DATA SUPPLIED:

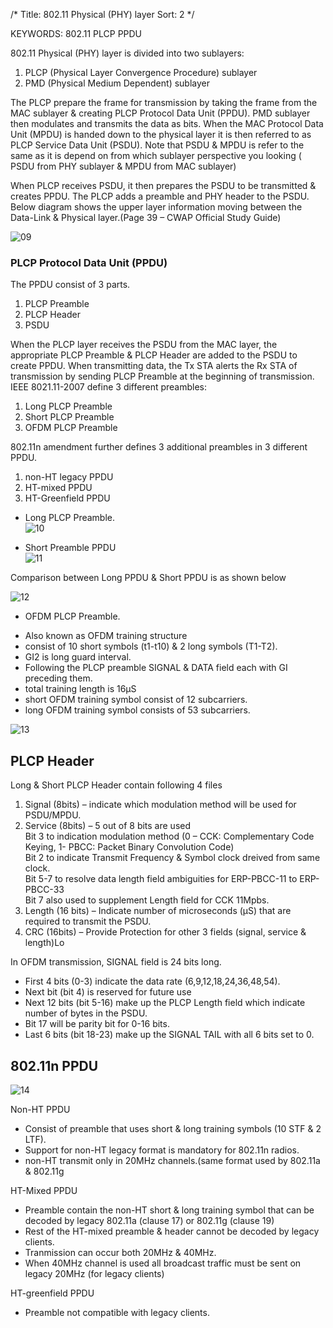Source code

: /*
 Title: 802.11 Physical (PHY) layer
 Sort: 2
 */
 
KEYWORDS: 802.11 PLCP PPDU

802.11 Physical (PHY) layer is divided into two sublayers:   
1. PLCP (Physical Layer Convergence Procedure) sublayer
2. PMD (Physical Medium Dependent) sublayer

The PLCP prepare the frame for transmission by taking the frame from
the MAC sublayer & creating PLCP Protocol Data Unit (PPDU). PMD
sublayer then modulates and transmits the data as bits. When the MAC
Protocol Data Unit (MPDU) is handed down to the physical layer it is
then referred to as PLCP Service Data Unit (PSDU). Note that PSDU &
MPDU is refer to the same as it is depend on from which sublayer
perspective you looking ( PSDU from PHY sublayer & MPDU from MAC
sublayer)

When PLCP receives PSDU, it then prepares the PSDU to be transmitted &
creates PPDU. The PLCP adds a preamble and PHY header to the
PSDU. Below diagram shows the upper layer information moving between
the Data-Link & Physical layer.(Page 39 – CWAP Official Study Guide)

![09](%image_url%/2016/2016011409.png)

### PLCP Protocol Data Unit (PPDU)  

The PPDU consist of 3 parts.  
1. PLCP Preamble
2. PLCP Header
3. PSDU

When the PLCP layer receives the PSDU from the MAC layer, the
appropriate PLCP Preamble & PLCP Header are added to the PSDU to
create PPDU. When transmitting data, the Tx STA alerts the Rx STA of
transmission by sending PLCP Preamble at the beginning of
transmission. IEEE 8021.11-2007 define 3 different preambles:  
1. Long PLCP Preamble
2. Short PLCP Preamble
3. OFDM PLCP Preamble

802.11n amendment further defines 3 additional preambles in 3
different PPDU.  
1. non-HT legacy PPDU
2. HT-mixed PPDU
3. HT-Greenfield PPDU

* Long PLCP Preamble.  
![10](%image_url%/2016/2016011410.png)

* Short Preamble PPDU  
![11](%image_url%/2016/2016011411.png)

Comparison between Long PPDU & Short PPDU is as shown below

![12](%image_url%/2016/2016011412.png)

* OFDM PLCP Preamble.  
 - Also known as OFDM training structure  
 - consist of 10 short symbols (t1-t10) & 2 long symbols (T1-T2).
 - GI2 is long guard interval.
 - Following the PLCP preamble SIGNAL & DATA field each with GI preceding them.
 - total training length is 16μS
 - short OFDM training symbol consist of 12 subcarriers.
 - long OFDM training symbol consists of 53 subcarriers.

![13](%image_url%/2016/2016011413.png)

## PLCP Header  

Long & Short PLCP Header contain following 4 files  
1. Signal (8bits) – indicate which modulation method will be used for PSDU/MPDU.
2. Service (8bits) – 5 out of 8 bits are used  
Bit 3 to indication modulation method (0 – CCK: Complementary Code
Keying, 1- PBCC: Packet Binary Convolution Code)  
Bit 2 to indicate Transmit Frequency & Symbol clock dreived from same
clock.  
Bit 5-7 to resolve data length field ambiguities for ERP-PBCC-11 to
ERP-PBCC-33  
Bit 7 also used to supplement Length field for CCK 11Mpbs.  
3. Length (16 bits) – Indicate number of microseconds (μS) that are required to transmit the PSDU.
4. CRC (16bits) – Provide Protection for other 3 fields (signal, service & length)Lo

In OFDM transmission, SIGNAL field is 24 bits long.   
- First 4 bits (0-3) indicate the data rate (6,9,12,18,24,36,48,54).
- Next bit (bit 4) is reserved for future use
- Next 12 bits (bit 5-16) make up the PLCP Length field which indicate number of bytes in the PSDU.
- Bit 17 will be parity bit for 0-16 bits.
- Last 6 bits (bit 18-23) make up the SIGNAL TAIL with all 6 bits set
  to 0.
  
## 802.11n PPDU  
![14](%image_url%/2016/2016011414.png)

Non-HT PPDU   
- Consist of preamble that uses short & long training symbols (10 STF & 2 LTF).
- Support for non-HT legacy format is mandatory for 802.11n radios.
- non-HT transmit only in 20MHz channels.(same format used by 802.11a & 802.11g

HT-Mixed PPDU  
- Preamble contain the non-HT short & long training symbol that can be decoded by legacy 802.11a (clause 17) or 802.11g (clause 19)
- Rest of the HT-mixed preamble & header cannot be decoded by legacy clients.
- Tranmission can occur both 20MHz & 40MHz.
- When 40MHz channel is used all broadcast traffic must be sent on
  legacy 20MHz (for legacy clients)
  
HT-greenfield PPDU  
- Preamble not compatible with legacy clients.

EXERCISE OBJECTIVE: Go through the listing above and write out exactly the lines starting with the one holding "- Following the" and running through the one holding "- Bit 17 will be parity bit for 0-16 bits.", ends included, and no others.

WRITTEN RESPONSE:
 - Following the PLCP preamble SIGNAL & DATA field each with GI preceding them.
 - total training length is 16μS
 - short OFDM training symbol consist of 12 subcarriers.
 - long OFDM training symbol consists of 53 subcarriers.

![13](%image_url%/2016/2016011413.png)

## PLCP Header  

Long & Short PLCP Header contain following 4 files  
1. Signal (8bits) – indicate which modulation method will be used for PSDU/MPDU.
2. Service (8bits) – 5 out of 8 bits are used  
Bit 3 to indication modulation method (0 – CCK: Complementary Code
Keying, 1- PBCC: Packet Binary Convolution Code)  
Bit 2 to indicate Transmit Frequency & Symbol clock dreived from same
clock.  
Bit 5-7 to resolve data length field ambiguities for ERP-PBCC-11 to
ERP-PBCC-33  
Bit 7 also used to supplement Length field for CCK 11Mpbs.  
3. Length (16 bits) – Indicate number of microseconds (μS) that are required to transmit the PSDU.
4. CRC (16bits) – Provide Protection for other 3 fields (signal, service & length)Lo

In OFDM transmission, SIGNAL field is 24 bits long.   
- First 4 bits (0-3) indicate the data rate (6,9,12,18,24,36,48,54).
- Next bit (bit 4) is reserved for future use
- Next 12 bits (bit 5-16) make up the PLCP Length field which indicate number of bytes in the PSDU.
- Bit 17 will be parity bit for 0-16 bits.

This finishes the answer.